VASP

License Restrictions

VASP is licensed software. Only users in the vasp group are authorized to use it. To check your group membership run the command groups.

If you’re not a member and attempt to load a VASP module, you’ll see an error like:

Lmod has detected the following error:  Access denied: user '<username>' is not in group 'vasp'
While processing the following module(s):
    Module fullname                   Module Filename
    ---------------                   ---------------
    vasp/6.5.1-nvhpc-25.5-mkl-2025.2  /mnt/apps/modulefiles/manual/vasp/6.5.1-nvhpc-25.5-mkl-2025.2.lua

Running VASP

Available versions of VASP
Version	MPI support	CPU support	GPU support	Compilers and Libraries	Binaries	Modulefile
6.5.1	yes (openmpi)	yes	yes (preferred)	`nvhpc`, `intel-mkl`	`vasp_gam`, `vasp_ncl`, and `vasp_std`	`vasp/6.5.1-nvhpc-25.5-mkl-2025.2`
6.5.1	yes (openmpi)	yes	no	`amd-aocc`, `amd-aocl`	`vasp_gam`, `vasp_ncl`, and `vasp_std`	`vasp/6.5.1-aocc-5.0.0-aocl-5.1`

VASP on GPU nodes

VASP is designed to run with one MPI process per GPU. Each process spawns multiple OpenMP threads, ideally bound to separate CPU cores. For example, on a node with 2 GPUs and 32 CPU cores, use:

2 MPI processes (1 per GPU)
16 OpenMP threads per process (32 cores / 2 processes)

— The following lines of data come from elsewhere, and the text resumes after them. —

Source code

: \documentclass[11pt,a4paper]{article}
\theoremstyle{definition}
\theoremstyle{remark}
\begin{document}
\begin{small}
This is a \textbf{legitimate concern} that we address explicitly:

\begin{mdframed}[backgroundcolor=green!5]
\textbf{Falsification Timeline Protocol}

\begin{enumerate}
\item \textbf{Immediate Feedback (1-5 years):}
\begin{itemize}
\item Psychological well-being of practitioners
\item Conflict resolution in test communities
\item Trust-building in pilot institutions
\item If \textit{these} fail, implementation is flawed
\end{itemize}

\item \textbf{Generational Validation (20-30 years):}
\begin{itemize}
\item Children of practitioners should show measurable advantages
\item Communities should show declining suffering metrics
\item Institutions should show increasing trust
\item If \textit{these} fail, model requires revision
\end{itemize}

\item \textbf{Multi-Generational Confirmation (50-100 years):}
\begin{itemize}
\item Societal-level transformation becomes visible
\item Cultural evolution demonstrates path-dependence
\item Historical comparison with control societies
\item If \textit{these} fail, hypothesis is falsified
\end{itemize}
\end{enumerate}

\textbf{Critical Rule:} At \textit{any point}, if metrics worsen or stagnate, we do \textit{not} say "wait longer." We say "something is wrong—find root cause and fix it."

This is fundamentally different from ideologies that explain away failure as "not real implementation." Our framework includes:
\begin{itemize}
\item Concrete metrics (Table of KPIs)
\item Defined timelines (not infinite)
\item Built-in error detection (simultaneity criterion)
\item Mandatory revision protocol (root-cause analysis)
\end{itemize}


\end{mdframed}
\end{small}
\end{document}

This ensures optimal utilization of both CPU and GPU resources.

VASP on CPU-only nodes

MPI Ranks per Socket

A common recommendation is to launch 2 MPI ranks per socket, especially when each socket has a large number of cores (e.g., 32 or 64). This setup helps balance communication overhead and computational efficiency, particularly for Gamma-point-only calculations.

Our CPU-only nodes have 2 sockets with 16 cores each, so this setting is appropriate.

Use of NCORE

NCORE defines the number of cores used per MPI rank for FFT parallelization. A good heuristic is to set NCORE to match the number of cores per socket or divide the total cores per node by the number of MPI ranks. For example, on our hgxh200 nodes with 56 cores per socket (112 total), using 2 MPI ranks per socket (4 total) would suggest NCORE = 28.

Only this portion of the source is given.